Researchers excavating Jerusalem’s Church of the Holy Sepulchre said on Wednesday they have rediscovered the main section of the medieval high altar that stood in the church’s Crusader-era apex, according to a Reuters report.
- The heavily graffitied 2.5 x 1.5 meter stone slab was uncovered as part of renovation works at the Christian holy site.
The church is built on the spot where Christians believe Jesus was crucified, buried and rose again, the central event of the faith celebrated every spring on Easter, which falls this year on April 17.
“Works from people of art, people of archaeology, contribute to us, contribute to the belief of the church, to the conviction of the church, that this is the place… on which Jesus Christ was crucified… buried and from which he came to resurrection,” Archbishop Aristarchos of Constantina, the chief secretary of the Greek Orthodox Patriarchate of Jerusalem told Reuters.

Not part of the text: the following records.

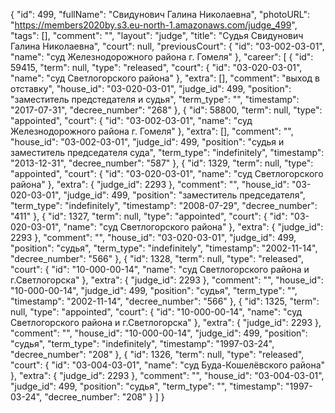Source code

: {
    "id": 499,
    "fullName": "Свидунович Галина Николаевна",
    "photoURL": "https://members2020by.s3.eu-north-1.amazonaws.com/judge_499",
    "tags": [],
    "comment": "",
    "layout": "judge",
    "title": "Судья Свидунович Галина Николаевна",
    "court": null,
    "previousCourt": {
        "id": "03-002-03-01",
        "name": "суд Железнодорожного района г. Гомеля"
    },
    "career": [
        {
            "id": 59415,
            "term": null,
            "type": "released",
            "court": {
                "id": "03-020-03-01",
                "name": "суд Светлогорского района"
            },
            "extra": [],
            "comment": "выход в отставку",
            "house_id": "03-020-03-01",
            "judge_id": 499,
            "position": "заместитель предстедателя и судья",
            "term_type": "",
            "timestamp": "2017-07-31",
            "decree_number": "268"
        },
        {
            "id": 58800,
            "term": null,
            "type": "appointed",
            "court": {
                "id": "03-002-03-01",
                "name": "суд Железнодорожного района г. Гомеля"
            },
            "extra": [],
            "comment": "",
            "house_id": "03-002-03-01",
            "judge_id": 499,
            "position": "судья и заместитель председателя суда",
            "term_type": "indefinitely",
            "timestamp": "2013-12-31",
            "decree_number": "587"
        },
        {
            "id": 1329,
            "term": null,
            "type": "appointed",
            "court": {
                "id": "03-020-03-01",
                "name": "суд Светлогорского района"
            },
            "extra": {
                "judge_id": 2293
            },
            "comment": "",
            "house_id": "03-020-03-01",
            "judge_id": 499,
            "position": "заместитель председателя",
            "term_type": "indefinitely",
            "timestamp": "2008-07-29",
            "decree_number": "411"
        },
        {
            "id": 1327,
            "term": null,
            "type": "appointed",
            "court": {
                "id": "03-020-03-01",
                "name": "суд Светлогорского района"
            },
            "extra": {
                "judge_id": 2293
            },
            "comment": "",
            "house_id": "03-020-03-01",
            "judge_id": 499,
            "position": "судья",
            "term_type": "indefinitely",
            "timestamp": "2002-11-14",
            "decree_number": "566"
        },
        {
            "id": 1328,
            "term": null,
            "type": "released",
            "court": {
                "id": "10-000-00-14",
                "name": "суд Светлогорского района и г.Светлогорска"
            },
            "extra": {
                "judge_id": 2293
            },
            "comment": "",
            "house_id": "10-000-00-14",
            "judge_id": 499,
            "position": "судья",
            "term_type": "",
            "timestamp": "2002-11-14",
            "decree_number": "566"
        },
        {
            "id": 1325,
            "term": null,
            "type": "appointed",
            "court": {
                "id": "10-000-00-14",
                "name": "суд Светлогорского района и г.Светлогорска"
            },
            "extra": {
                "judge_id": 2293
            },
            "comment": "",
            "house_id": "10-000-00-14",
            "judge_id": 499,
            "position": "судья",
            "term_type": "indefinitely",
            "timestamp": "1997-03-24",
            "decree_number": "208"
        },
        {
            "id": 1326,
            "term": null,
            "type": "released",
            "court": {
                "id": "03-004-03-01",
                "name": "суд Буда-Кошелёвского района"
            },
            "extra": {
                "judge_id": 2293
            },
            "comment": "",
            "house_id": "03-004-03-01",
            "judge_id": 499,
            "position": "судья",
            "term_type": "",
            "timestamp": "1997-03-24",
            "decree_number": "208"
        }
    ]
}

- Researchers at the Jerusalem basilica believe that decorative ornaments found on the backside of the slab correspond to an altar described by pilgrims’ accounts of the church founding by the Crusaders in 1149, as well as with past archeological findings. The research is set to be published by the Israel Exploration Society in 2022.
“It is a fascinating case,” Amit Re’em, Jerusalem regional archaeologist for the Israel Antiquities Authority, told The Times of Israel this week.
“You cannot see it now, but originally it was inlaid with pieces of precious marble, pieces of glass, pieces of small, finely made marble,” Re’em told Reuters, which first published news of the stone slab. “It was shining and this was a really amazing artifact.”
Re’em is conducting the excavation together with Ilya Berkovich of the Austrian Academy of Sciences.
Researchers identified the decorations as belonging to the “Cosmatesque” method, which combines Classical, Byzantine and early Islamic art motives.
- They said altars of a similar style have been discovered inside churches in Rome dating to the 12th and 13th centuries.
“It stood at the apex, at the sanctuary of the Church (of the Holy Sepulchre),” Re’em said, where all pilgrims and worshippers would have seen it as the priests conducted mass.
Re’em said that the altar was used by Catholic clergy until Jerusalem was retaken by the Muslims in 1244, after which it was used by the Greek Orthodox church until 1808 when it was damaged in a fire.
“It was forgotten in the mist of time for decades until we rediscovered it a few years ago,” said Re’em in a Reuters video.
- Re’em explained that the stone slab’s purpose was forgotten because it was situated in a dark church corner, lying upside down with its flat, graffiti-covered surface pointing up. He said it became a tradition among pilgrims to sign the smooth stone surface.
The stone was recently turned over during the ongoing church renovations and archaeologists were astonished by the colorful inlaid stones, said Re’em.